Stored data
# # # # #
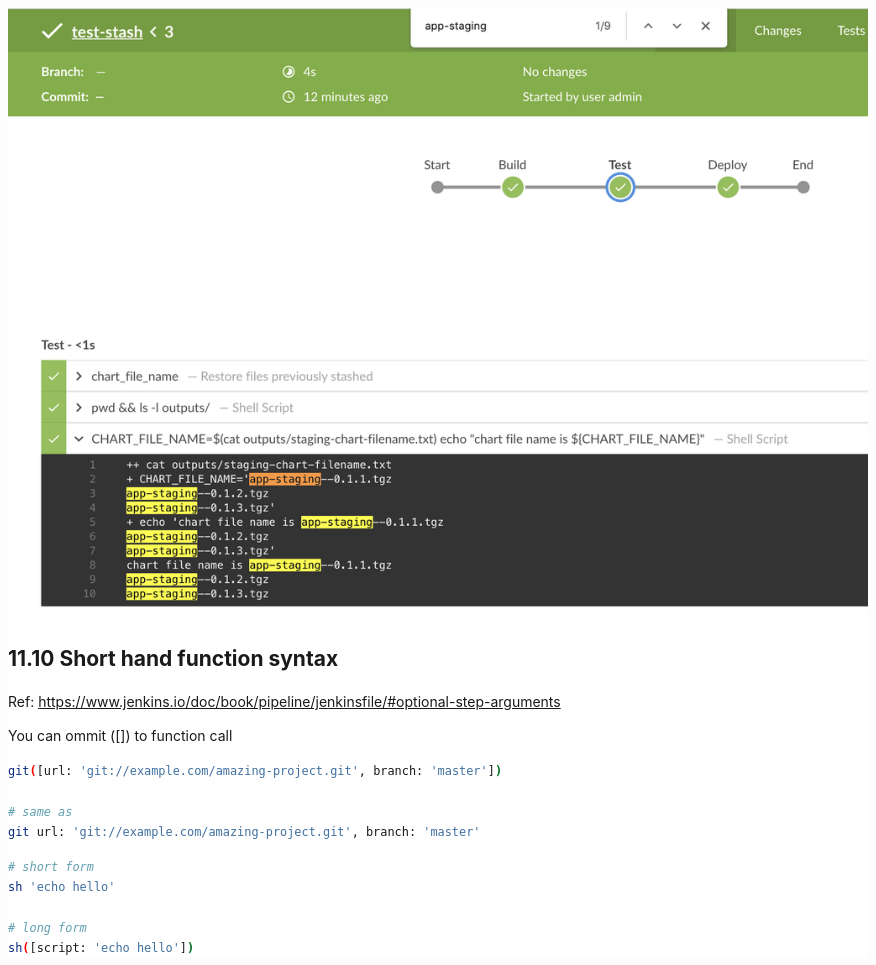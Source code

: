 ![alt text](../imgs/stash.png "")



## 11.10 Short hand function syntax
Ref: https://www.jenkins.io/doc/book/pipeline/jenkinsfile/#optional-step-arguments

You can ommit ([]) to function call
```sh
git([url: 'git://example.com/amazing-project.git', branch: 'master'])

# same as
git url: 'git://example.com/amazing-project.git', branch: 'master'
```

```sh
# short form
sh 'echo hello'

# long form
sh([script: 'echo hello']) 
```
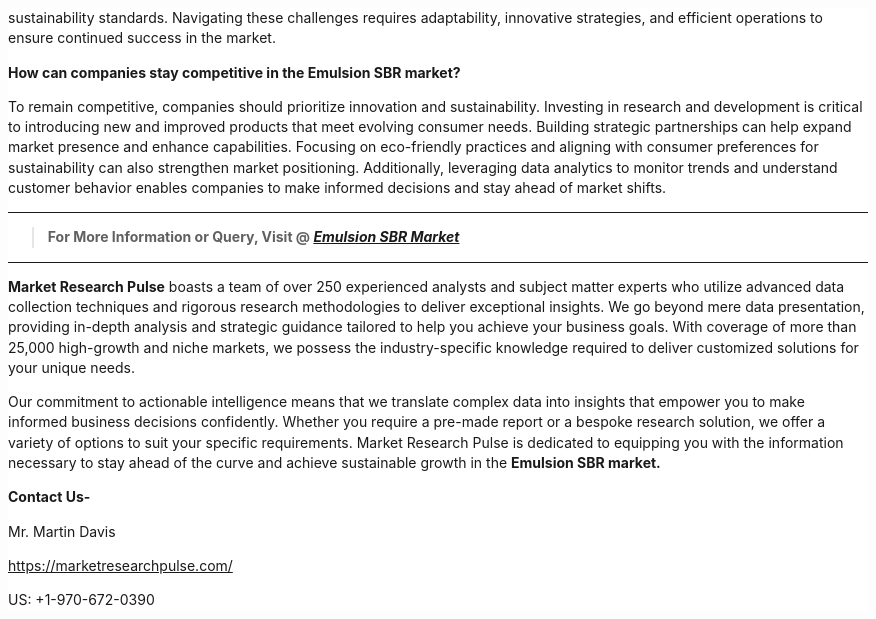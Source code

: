 sustainability standards. Navigating these challenges requires adaptability, innovative strategies, and efficient operations to ensure continued success in the market.</p><p><strong>How can companies stay competitive in the Emulsion SBR market?</strong></p><p>To remain competitive, companies should prioritize innovation and sustainability. Investing in research and development is critical to introducing new and improved products that meet evolving consumer needs. Building strategic partnerships can help expand market presence and enhance capabilities. Focusing on eco-friendly practices and aligning with consumer preferences for sustainability can also strengthen market positioning. Additionally, leveraging data analytics to monitor trends and understand customer behavior enables companies to make informed decisions and stay ahead of market shifts.</p><hr /><blockquote><p><strong>For More Information or Query, Visit @&nbsp;<em><a href="https://marketresearchpulse.com/report/46639/emulsion-sbr-market?utm_source=Linkedin&utm_medium=0116">Emulsion SBR Market</a></em></strong></p></blockquote><hr /><p><strong>Market Research Pulse</strong> boasts a team of over 250 experienced analysts and subject matter experts who utilize advanced data collection techniques and rigorous research methodologies to deliver exceptional insights. We go beyond mere data presentation, providing in-depth analysis and strategic guidance tailored to help you achieve your business goals. With coverage of more than 25,000 high-growth and niche markets, we possess the industry-specific knowledge required to deliver customized solutions for your unique needs.</p><p>Our commitment to actionable intelligence means that we translate complex data into insights that empower you to make informed business decisions confidently. Whether you require a pre-made report or a bespoke research solution, we offer a variety of options to suit your specific requirements. Market Research Pulse is dedicated to equipping you with the information necessary to stay ahead of the curve and achieve sustainable growth in the <strong>Emulsion SBR market.</strong></p><p><strong>Contact Us-</strong></p><p>Mr. Martin Davis</p><p>https://marketresearchpulse.com/</p><p>US: +1-970-672-0390</p>
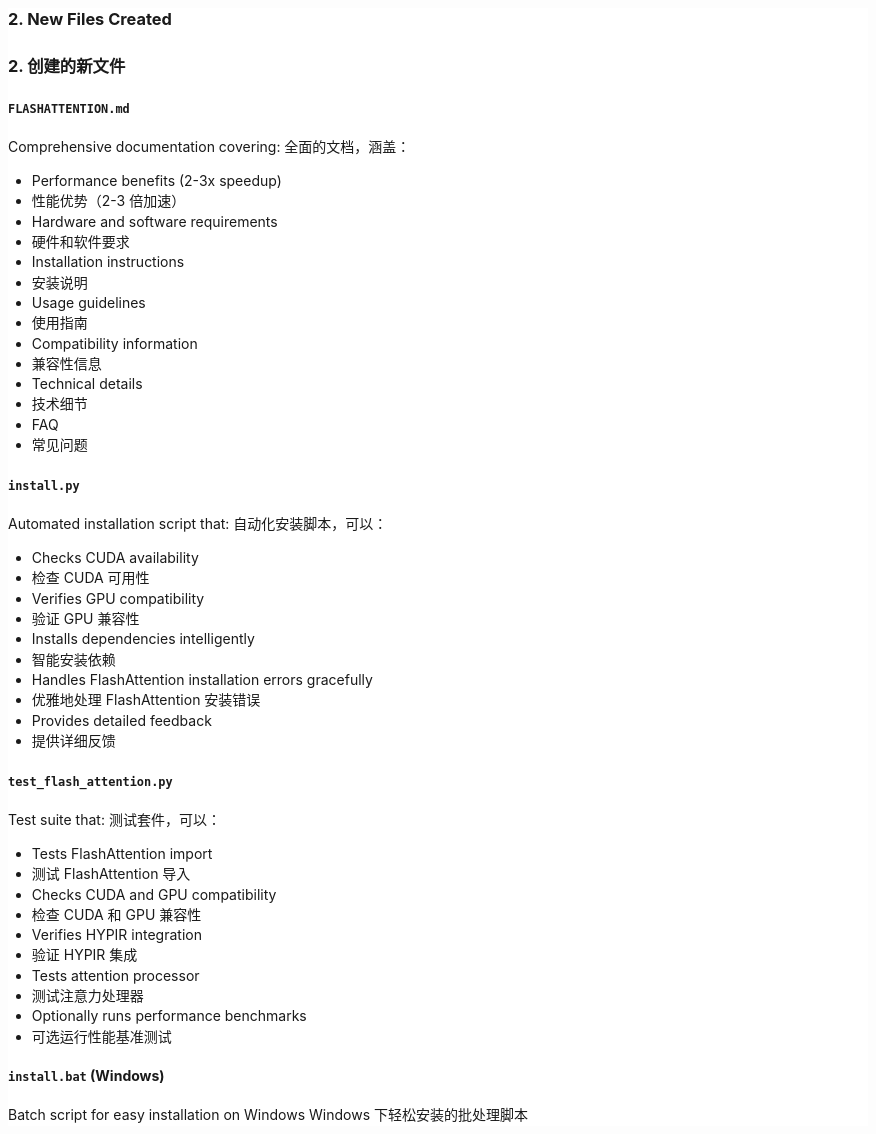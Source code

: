 ### 2. New Files Created
### 2. 创建的新文件

#### `FLASHATTENTION.md`
Comprehensive documentation covering:
全面的文档，涵盖：
- Performance benefits (2-3x speedup)
- 性能优势（2-3 倍加速）
- Hardware and software requirements
- 硬件和软件要求
- Installation instructions
- 安装说明
- Usage guidelines
- 使用指南
- Compatibility information
- 兼容性信息
- Technical details
- 技术细节
- FAQ
- 常见问题

#### `install.py`
Automated installation script that:
自动化安装脚本，可以：
- Checks CUDA availability
- 检查 CUDA 可用性
- Verifies GPU compatibility
- 验证 GPU 兼容性
- Installs dependencies intelligently
- 智能安装依赖
- Handles FlashAttention installation errors gracefully
- 优雅地处理 FlashAttention 安装错误
- Provides detailed feedback
- 提供详细反馈

#### `test_flash_attention.py`
Test suite that:
测试套件，可以：
- Tests FlashAttention import
- 测试 FlashAttention 导入
- Checks CUDA and GPU compatibility
- 检查 CUDA 和 GPU 兼容性
- Verifies HYPIR integration
- 验证 HYPIR 集成
- Tests attention processor
- 测试注意力处理器
- Optionally runs performance benchmarks
- 可选运行性能基准测试

#### `install.bat` (Windows)
Batch script for easy installation on Windows
Windows 下轻松安装的批处理脚本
# # # # #
Identify the lines in the entries that hold "function" and return each one.

## 11.10 Short hand function syntax
You can ommit ([]) to function call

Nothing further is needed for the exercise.